Turns out this is a bug and there’s a workaround. So I don’t forget next time I set up printers:

lpadmin -p "Brother_MFC_J650DW" -o pdftops-renderer-default=pdftops


Let me know (mail me) when there’s an error

September 5, 2018

I’ve got a shell script where I’d like to know when an error happens. Typically when that happens, something gets written to stdout or stderr – and I’d like to see that. But when things are just peachy, I don’t want to be bothered.

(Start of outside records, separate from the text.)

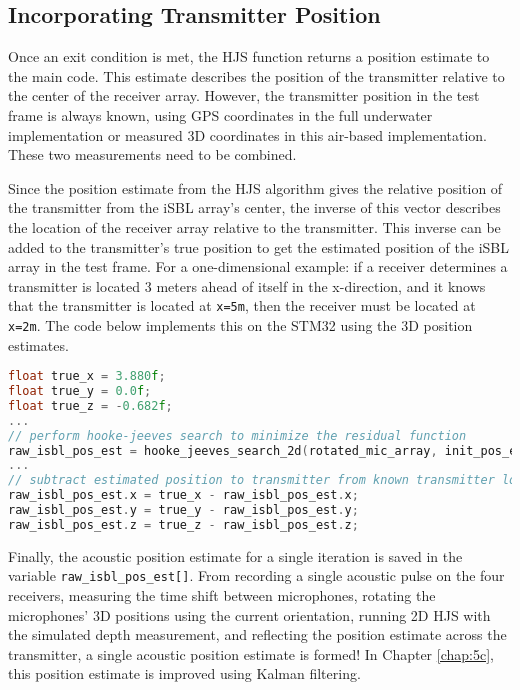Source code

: \documentclass[12pt,a4paper]{report}
\begin{document}
\subsection{Incorporating Transmitter Position} \label{ssec:3s9s3}
Once an exit condition is met, the HJS function returns a position estimate to the main code. This estimate describes the position of the transmitter relative to the center of the receiver array. However, the transmitter position in the test frame is always known, using GPS coordinates in the full underwater implementation or measured 3D coordinates in this air-based implementation. These two measurements need to be combined.

Since the position estimate from the HJS algorithm gives the relative position of the transmitter from the iSBL array’s center, the inverse of this vector describes the location of the receiver array relative to the transmitter. This inverse can be added to the transmitter’s true position to get the estimated position of the iSBL array in the test frame. For a one-dimensional example: if a receiver determines a transmitter is located 3 meters ahead of itself in the x-direction, and it knows that the transmitter is located at \verb|x=5m|, then the receiver must be located at \verb|x=2m|. The code below implements this on the STM32 using the 3D position estimates.

\begin{lstlisting}[language=C++]
float true_x = 3.880f;
float true_y = 0.0f;
float true_z = -0.682f;
...
// perform hooke-jeeves search to minimize the residual function
raw_isbl_pos_est = hooke_jeeves_search_2d(rotated_mic_array, init_pos_est, measured_time_shifts, 1000, 1e-13, 1e-6, 2.0f);
...
// subtract estimated position to transmitter from known transmitter location to get receiver position
raw_isbl_pos_est.x = true_x - raw_isbl_pos_est.x;
raw_isbl_pos_est.y = true_y - raw_isbl_pos_est.y;
raw_isbl_pos_est.z = true_z - raw_isbl_pos_est.z;
\end{lstlisting}

Finally, the acoustic position estimate for a single iteration is saved in the variable \verb|raw_isbl_pos_est[]|. From recording a single acoustic pulse on the four receivers, measuring the time shift between microphones, rotating the microphones’ 3D positions using the current orientation, running 2D HJS with the simulated depth measurement, and reflecting the position estimate across the transmitter, a single acoustic position estimate is formed! In Chapter \ref{chap:5c}, this position estimate is improved using Kalman filtering.



\end{document}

Here’s an easy way to achieve that. At the beginning of my script, I have:

WEATHEROUT=`/bin/mktemp`
WEATHERERR=`/bin/mktemp`

(Did I mention this is a script for a weather station? Yep.)

Then in the body of the script, I have:

/usr/local/bin/do-the-thing > ${WEATHEROUT} 2> ${WEATHERERR}
/usr/local/bin/do-the-other-thing >> ${WEATHEROUT} 2>> ${WEATHERERR}

Finally, at the end of the script, there’s:

if [ -s ${WEATHERERR} -o -s ${WEATHEROUT} ]; then
   cat ${WEATHEROUT} ${WEATHERERR} | /usr/bin/mail -s "Weather command error" me@myaddr
fi

That’s all!


What’s up with mod_security and User-Agent? (406 Not Acceptable)

May 1, 2018

So… what’s the deal with mod_security and User-Agent? I tried to browse to HandheldRadio.net using Lynx, and was greeted with this 406 error:

                            Not Acceptable

   An appropriate representation of the requested resource / could not be
   found on this server.

   Additionally, a 406 Not Acceptable error was encountered while trying
   to use an ErrorDocument to handle the request.

A few searches and I discovered this was due to Apache mod_security.

I don’t get it. Why would you exclude based on User-Agent? That’s something that can be changed at will by any program that decides to be nefarious. This seems like security theatre rather than real security.

Even in the best case, this kind of “security” just turns into a red queen’s race to the bottom where everything will now lie about what it is because someone screwed up a config file somewhere.

And so I’ve started lying (in my .bashrc):

alias lynx='lynx -useragent="Mozilla/5.0 (X11; Ubuntu Lynx; Linux x86_64; rv:59.0) Gecko/20100101 Firefox/59.0"'

Damn, that’s stupid.


Setting a user and group for Samba drives

April 14, 2018

The last time I tried to set a user and password on my Samba drive, I ran into a strange problem: even though my credentials were correct, I was still using the user and group I was logged in as, rather than the one I’d stored with the Samba config.

Luckily, these days there’s an easy way around it in /etc/fstab:

//mysvr/music /music cifs uid=1000,gid=1000,credentials=/etc/samba/credentials/mysvr

 

Simply adding the uid= and gid= lines fixed up the problem for me.